Queue replacement principle for corridor problems with heterogeneous commuters

TL;DR

This paper develops an analytical framework for corridor traffic problems with heterogeneous commuters, introducing the queue replacement principle to derive explicit solutions for dynamic user equilibrium and system optimal states.

Contribution

It introduces the queue replacement principle and an analytical method to solve DSO and DUE problems considering commuter heterogeneity in corridor networks.

Findings

Derived closed-form DUE solutions based on DSO solutions.

Proved queue replacement principle linking congestion prices and queue delays.

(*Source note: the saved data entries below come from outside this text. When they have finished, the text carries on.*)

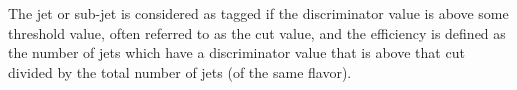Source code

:  
The jet or sub-jet is considered as tagged if the discriminator value is above some threshold value, often referred to as the cut value, and the efficiency is defined as the number of jets which have a discriminator value that is above that cut divided by the total number of jets (of the same flavor).
% 

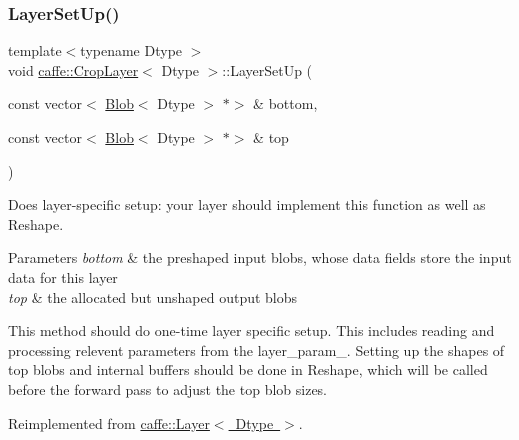 \subsubsection{\texorpdfstring{Layer\+Set\+Up()}{LayerSetUp()}\hspace{0.1cm}{\footnotesize\ttfamily [1/2]}}
{\footnotesize\ttfamily template$<$typename Dtype $>$ \\
void \mbox{\hyperlink{classcaffe_1_1_crop_layer}{caffe\+::\+Crop\+Layer}}$<$ Dtype $>$\+::Layer\+Set\+Up (\begin{DoxyParamCaption}\item[{const vector$<$ \mbox{\hyperlink{classcaffe_1_1_blob}{Blob}}$<$ Dtype $>$ $\ast$$>$ \&}]{bottom,  }\item[{const vector$<$ \mbox{\hyperlink{classcaffe_1_1_blob}{Blob}}$<$ Dtype $>$ $\ast$$>$ \&}]{top }\end{DoxyParamCaption})\hspace{0.3cm}{\ttfamily [virtual]}}



Does layer-\/specific setup\+: your layer should implement this function as well as Reshape. 


\begin{DoxyParams}{Parameters}
{\em bottom} & the preshaped input blobs, whose data fields store the input data for this layer \\
\hline
{\em top} & the allocated but unshaped output blobs\\
\hline
\end{DoxyParams}
This method should do one-\/time layer specific setup. This includes reading and processing relevent parameters from the {\ttfamily layer\+\_\+param\+\_\+}. Setting up the shapes of top blobs and internal buffers should be done in {\ttfamily Reshape}, which will be called before the forward pass to adjust the top blob sizes. 

Reimplemented from \mbox{\hyperlink{classcaffe_1_1_layer_a481323a3e0972c682787f2137468c29f}{caffe\+::\+Layer$<$ Dtype $>$}}.

\mbox{\label{classcaffe_1_1_crop_layer_ad4858525eae95a2526b11e20f46d6c3f}}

Analytically characterized equilibrium under various traffic policies.

Abstract

This study investigates the theoretical properties of a departure time choice problem considering commuters' heterogeneity with respect to the value of schedule delay in corridor networks. Specifically, we develop an analytical method to solve the dynamic system optimal (DSO) and dynamic user equilibrium (DUE) problems. To derive the DSO solution, we first demonstrate the bottleneck-based decomposition property, i.e., the DSO problem can be decomposed into multiple single bottleneck problems. Subsequently, we obtain the analytical solution by applying the theory of optimal transport to each decomposed problem and derive optimal congestion prices to achieve the DSO state. To derive the DUE solution, we prove the queue replacement principle (QRP) that the time-varying optimal congestion prices are equal to the queueing delay in the DUE state at every bottleneck. This principle enables us to derive a closed-form DUE solution based on the DSO solution. Moreover, as an application of the QRP, we prove that the equilibrium solution under various policies (e.g., on-ramp metering, on-ramp pricing, and its partial implementation) can be obtained analytically. Finally, we compare these equilibria with the DSO state.